Ich weiß um Emilias Zustand und dank des Briefes, den Sie ihr hinterlassen haben, kamen wir bis vor Kurzem gut mit den Veränderungen zurecht. Doch nun ist etwas vorgefallen, das mich zutiefst verunsichert und traurig stimmt. Bitte, bester George, falls Sie dieser Brief überhaupt erreicht, so nehmen Sie sich die Zeit, meine Zeilen zu lesen. Sie haben ausreichend davon. Ich werde Ihnen für Ihre Hilfe dankbar sein, solange ich lebe ...
Seit jener Nacht, in der Emilia sich ihm anvertraut hatte, ging Henry noch häufiger auf die Jagd als früher. Emilia sollte ihren Hunger stillen, bevor er zu laut werden und sich in ihre eigentliche, qualvolle Gier nach Menschenblut verwandeln konnte. So gewöhnte sich Henry mit jedem weiteren seiner nächtlichen Waldausflüge etwas mehr daran, skrupellos und wahllos zu töten und sein schlechtes Gewissen gegenüber seinen Opfern einzustellen.
»Heute werde ich es selbst tun«, sagte Emilia eines späten Abends, als Henry sich erneut auf die Jagd machen wollte.
Sie hatte ihr langes dunkles Kapuzencape umgelegt und die Haare streng aus dem Gesicht frisiert. Sie sah schön aus. Und entschlossen.
»Ich weiß nicht, Emilia. Es ist nicht so leicht, wie du es dir vielleicht vorstellst ... Manchmal ist der Anblick grausam und es würde dich erschrecken, sie sterben zu sehen. Überlass das lieber mir«, versuchte Henry sie umzustimmen.

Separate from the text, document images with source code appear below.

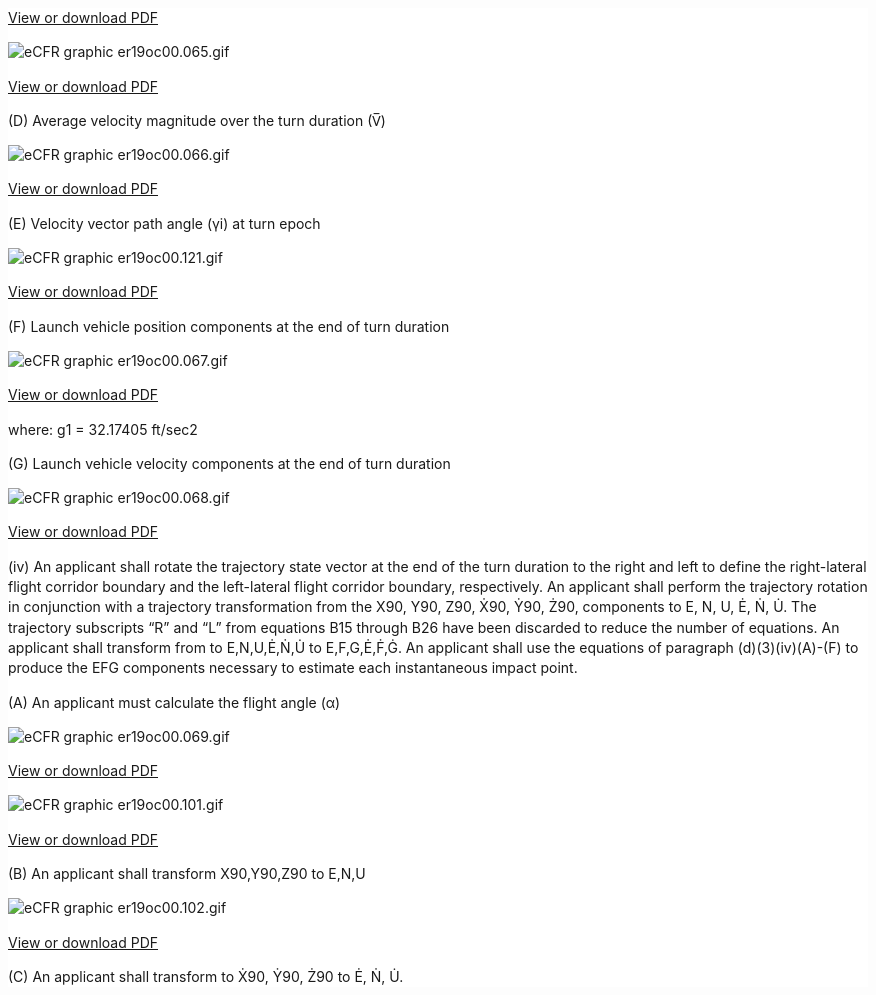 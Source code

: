 [View or download PDF](https://www.ecfr.gov/graphics/pdfs/er19oc00.064.pdf)

![eCFR graphic er19oc00.065.gif](https://www.ecfr.gov/graphics/er19oc00.065.gif)

[View or download PDF](https://www.ecfr.gov/graphics/pdfs/er19oc00.065.pdf)

\(D\) Average velocity magnitude over the turn duration (V̅)

![eCFR graphic er19oc00.066.gif](https://www.ecfr.gov/graphics/er19oc00.066.gif)

[View or download PDF](https://www.ecfr.gov/graphics/pdfs/er19oc00.066.pdf)

\(E\) Velocity vector path angle (γi) at turn epoch

![eCFR graphic er19oc00.121.gif](https://www.ecfr.gov/graphics/er19oc00.121.gif)

[View or download PDF](https://www.ecfr.gov/graphics/pdfs/er19oc00.121.pdf)

\(F\) Launch vehicle position components at the end of turn duration

![eCFR graphic er19oc00.067.gif](https://www.ecfr.gov/graphics/er19oc00.067.gif)

[View or download PDF](https://www.ecfr.gov/graphics/pdfs/er19oc00.067.pdf)

where: g1 = 32.17405 ft/sec2

\(G\) Launch vehicle velocity components at the end of turn duration

![eCFR graphic er19oc00.068.gif](https://www.ecfr.gov/graphics/er19oc00.068.gif)

[View or download PDF](https://www.ecfr.gov/graphics/pdfs/er19oc00.068.pdf)

\(iv\) An applicant shall rotate the trajectory state vector at the end of the turn duration to the right and left to define the right-lateral flight corridor boundary and the left-lateral flight corridor boundary, respectively. An applicant shall perform the trajectory rotation in conjunction with a trajectory transformation from the X90, Y90, Z90, Ẋ90, Ẏ90, Ż90, components to E, N, U, Ė, Ṅ, U̇. The trajectory subscripts “R” and “L” from equations B15 through B26 have been discarded to reduce the number of equations. An applicant shall transform from to E,N,U,Ė,Ṅ,U̇ to E,F,G,Ė,Ḟ,Ġ. An applicant shall use the equations of paragraph (d)(3)(iv)(A)-(F) to produce the EFG components necessary to estimate each instantaneous impact point.

\(A\) An applicant must calculate the flight angle (α)

![eCFR graphic er19oc00.069.gif](https://www.ecfr.gov/graphics/er19oc00.069.gif)

[View or download PDF](https://www.ecfr.gov/graphics/pdfs/er19oc00.069.pdf)

![eCFR graphic er19oc00.101.gif](https://www.ecfr.gov/graphics/er19oc00.101.gif)

[View or download PDF](https://www.ecfr.gov/graphics/pdfs/er19oc00.101.pdf)

\(B\) An applicant shall transform X90,Y90,Z90 to E,N,U

![eCFR graphic er19oc00.102.gif](https://www.ecfr.gov/graphics/er19oc00.102.gif)

[View or download PDF](https://www.ecfr.gov/graphics/pdfs/er19oc00.102.pdf)

\(C\) An applicant shall transform to Ẋ90, Ẏ90, Ż90 to Ė, Ṅ, U̇.
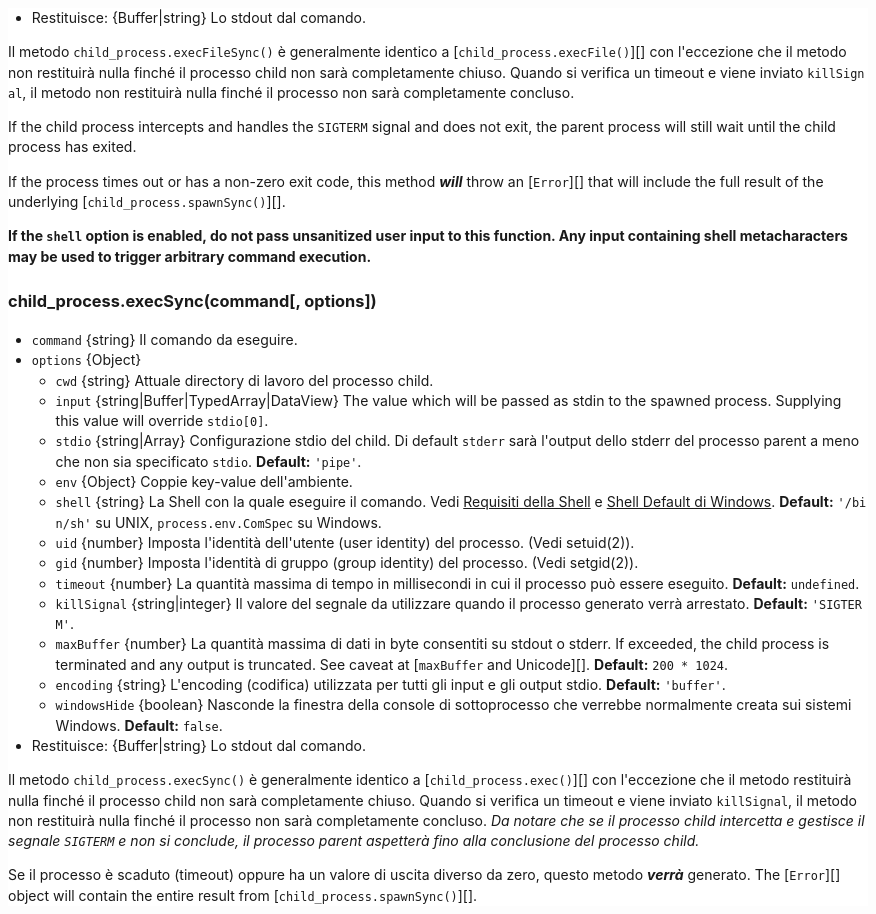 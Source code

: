 * Restituisce: {Buffer|string} Lo stdout dal comando.

Il metodo `child_process.execFileSync()` è generalmente identico a [`child_process.execFile()`][] con l'eccezione che il metodo non restituirà nulla finché il processo child non sarà completamente chiuso. Quando si verifica un timeout e viene inviato `killSignal`, il metodo non restituirà nulla finché il processo non sarà completamente concluso.

If the child process intercepts and handles the `SIGTERM` signal and does not exit, the parent process will still wait until the child process has exited.

If the process times out or has a non-zero exit code, this method ***will*** throw an [`Error`][] that will include the full result of the underlying [`child_process.spawnSync()`][].

**If the `shell` option is enabled, do not pass unsanitized user input to this function. Any input containing shell metacharacters may be used to trigger arbitrary command execution.**

### child_process.execSync(command[, options])


* `command` {string} Il comando da eseguire.
* `options` {Object}
  * `cwd` {string} Attuale directory di lavoro del processo child.
  * `input` {string|Buffer|TypedArray|DataView} The value which will be passed as stdin to the spawned process. Supplying this value will override `stdio[0]`.
  * `stdio` {string|Array} Configurazione stdio del child. Di default `stderr` sarà l'output dello stderr del processo parent a meno che non sia specificato `stdio`. **Default:** `'pipe'`.
  * `env` {Object} Coppie key-value dell'ambiente.
  * `shell` {string} La Shell con la quale eseguire il comando. Vedi [Requisiti della Shell](#child_process_shell_requirements) e [Shell Default di Windows](#child_process_default_windows_shell). **Default:** `'/bin/sh'` su UNIX, `process.env.ComSpec` su Windows.
  * `uid` {number} Imposta l'identità dell'utente (user identity) del processo. (Vedi setuid(2)).
  * `gid` {number} Imposta l'identità di gruppo (group identity) del processo. (Vedi setgid(2)).
  * `timeout` {number} La quantità massima di tempo in millisecondi in cui il processo può essere eseguito. **Default:** `undefined`.
  * `killSignal` {string|integer} Il valore del segnale da utilizzare quando il processo generato verrà arrestato. **Default:** `'SIGTERM'`.
  * `maxBuffer` {number} La quantità massima di dati in byte consentiti su stdout o stderr. If exceeded, the child process is terminated and any output is truncated. See caveat at [`maxBuffer` and Unicode][]. **Default:** `200 * 1024`.
  * `encoding` {string} L'encoding (codifica) utilizzata per tutti gli input e gli output stdio. **Default:** `'buffer'`.
  * `windowsHide` {boolean} Nasconde la finestra della console di sottoprocesso che verrebbe normalmente creata sui sistemi Windows. **Default:** `false`.
* Restituisce: {Buffer|string} Lo stdout dal comando.

Il metodo `child_process.execSync()` è generalmente identico a [`child_process.exec()`][] con l'eccezione che il metodo restituirà nulla finché il processo child non sarà completamente chiuso. Quando si verifica un timeout e viene inviato `killSignal`, il metodo non restituirà nulla finché il processo non sarà completamente concluso. *Da notare che se il processo child intercetta e gestisce il segnale `SIGTERM` e non si conclude, il processo parent aspetterà fino alla conclusione del processo child.*

Se il processo è scaduto (timeout) oppure ha un valore di uscita diverso da zero, questo metodo ***verrà*** generato. The [`Error`][] object will contain the entire result from [`child_process.spawnSync()`][].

»Ich muss es aber lernen. Zeig mir, wie es geht. Wenn du es schaffst, dann kann ich es auch.« Ihr Ton verriet ihm, dass es keinen Sinn hatte, weiter zu diskutieren. Emilia hatte ihren Entschluss gefasst.
Ihre Pupillen bewegten sich wach und rastlos, als sie den Wald erreichten und sie schien sich jeden Ast und jeden Zweig genau einprägen zu wollen. Zunächst blieb Emilia noch dicht hinter Henry und hielt sich an einem Zipfels seines Mantels fest. Doch schon bald wurde sie mutiger, blieb immer öfter stehen, schnellte von einem Augenblick auf den anderen herum und verharrte dann regungslos und witternd, als nähme sie dort in der Dunkelheit eine Bewegung oder ein Geräusch wahr, die Henrys eigenen Sinnen verborgen blieben.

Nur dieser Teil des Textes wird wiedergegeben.